## TASK TO COMPLETE
The entries below need to be written out exactly, with no pictures included.

________________________________________

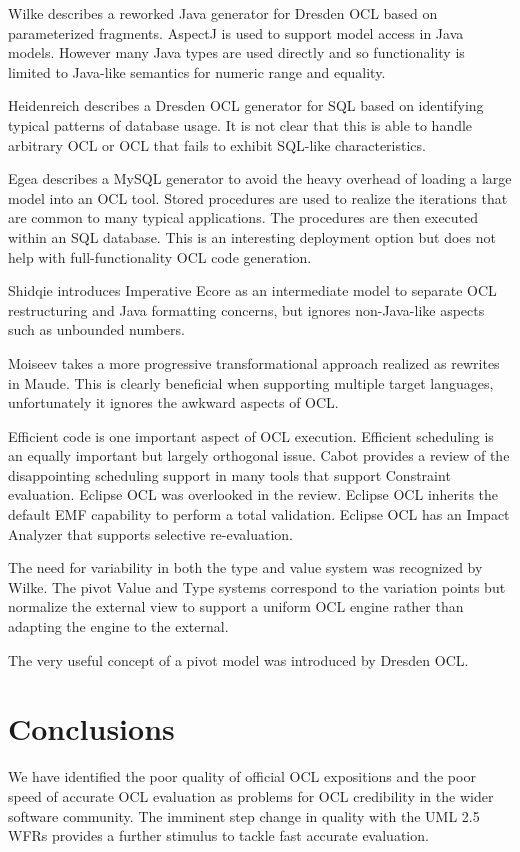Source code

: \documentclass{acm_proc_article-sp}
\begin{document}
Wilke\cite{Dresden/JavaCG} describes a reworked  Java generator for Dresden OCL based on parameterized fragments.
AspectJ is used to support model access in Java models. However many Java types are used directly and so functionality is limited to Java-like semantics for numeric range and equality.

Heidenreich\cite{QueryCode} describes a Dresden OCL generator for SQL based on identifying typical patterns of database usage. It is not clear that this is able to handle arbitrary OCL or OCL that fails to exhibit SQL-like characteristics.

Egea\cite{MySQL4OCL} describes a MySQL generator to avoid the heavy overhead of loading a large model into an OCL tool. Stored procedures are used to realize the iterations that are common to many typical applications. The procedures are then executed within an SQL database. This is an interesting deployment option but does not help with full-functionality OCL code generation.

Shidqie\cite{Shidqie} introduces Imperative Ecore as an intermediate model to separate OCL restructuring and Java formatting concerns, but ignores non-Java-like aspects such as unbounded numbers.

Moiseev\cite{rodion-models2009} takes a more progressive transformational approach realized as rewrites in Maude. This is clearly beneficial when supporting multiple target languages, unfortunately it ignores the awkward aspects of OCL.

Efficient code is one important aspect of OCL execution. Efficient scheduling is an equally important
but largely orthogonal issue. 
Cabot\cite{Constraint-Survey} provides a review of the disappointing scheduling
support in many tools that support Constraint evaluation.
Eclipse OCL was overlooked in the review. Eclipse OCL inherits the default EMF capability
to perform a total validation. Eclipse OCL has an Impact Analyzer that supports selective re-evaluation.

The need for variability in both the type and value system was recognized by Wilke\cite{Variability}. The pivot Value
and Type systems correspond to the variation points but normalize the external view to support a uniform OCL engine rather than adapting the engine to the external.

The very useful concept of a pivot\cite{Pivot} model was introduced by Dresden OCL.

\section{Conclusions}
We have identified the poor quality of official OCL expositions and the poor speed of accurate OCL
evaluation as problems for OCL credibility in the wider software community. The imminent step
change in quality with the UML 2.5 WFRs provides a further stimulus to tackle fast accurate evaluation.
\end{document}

________________________________________

## FINISHED TASK
Source code

: \documentclass{acm_proc_article-sp}
\begin{document}
Wilke\cite{Dresden/JavaCG} describes a reworked  Java generator for Dresden OCL based on parameterized fragments.
AspectJ is used to support model access in Java models. However many Java types are used directly and so functionality is limited to Java-like semantics for numeric range and equality.

Heidenreich\cite{QueryCode} describes a Dresden OCL generator for SQL based on identifying typical patterns of database usage. It is not clear that this is able to handle arbitrary OCL or OCL that fails to exhibit SQL-like characteristics.

Egea\cite{MySQL4OCL} describes a MySQL generator to avoid the heavy overhead of loading a large model into an OCL tool. Stored procedures are used to realize the iterations that are common to many typical applications. The procedures are then executed within an SQL database. This is an interesting deployment option but does not help with full-functionality OCL code generation.

Shidqie\cite{Shidqie} introduces Imperative Ecore as an intermediate model to separate OCL restructuring and Java formatting concerns, but ignores non-Java-like aspects such as unbounded numbers.

Moiseev\cite{rodion-models2009} takes a more progressive transformational approach realized as rewrites in Maude. This is clearly beneficial when supporting multiple target languages, unfortunately it ignores the awkward aspects of OCL.

Efficient code is one important aspect of OCL execution. Efficient scheduling is an equally important
but largely orthogonal issue. 
Cabot\cite{Constraint-Survey} provides a review of the disappointing scheduling
support in many tools that support Constraint evaluation.
Eclipse OCL was overlooked in the review. Eclipse OCL inherits the default EMF capability
to perform a total validation. Eclipse OCL has an Impact Analyzer that supports selective re-evaluation.

The need for variability in both the type and value system was recognized by Wilke\cite{Variability}. The pivot Value
and Type systems correspond to the variation points but normalize the external view to support a uniform OCL engine rather than adapting the engine to the external.

The very useful concept of a pivot\cite{Pivot} model was introduced by Dresden OCL.

\section{Conclusions}
We have identified the poor quality of official OCL expositions and the poor speed of accurate OCL
evaluation as problems for OCL credibility in the wider software community. The imminent step
change in quality with the UML 2.5 WFRs provides a further stimulus to tackle fast accurate evaluation.
\end{document}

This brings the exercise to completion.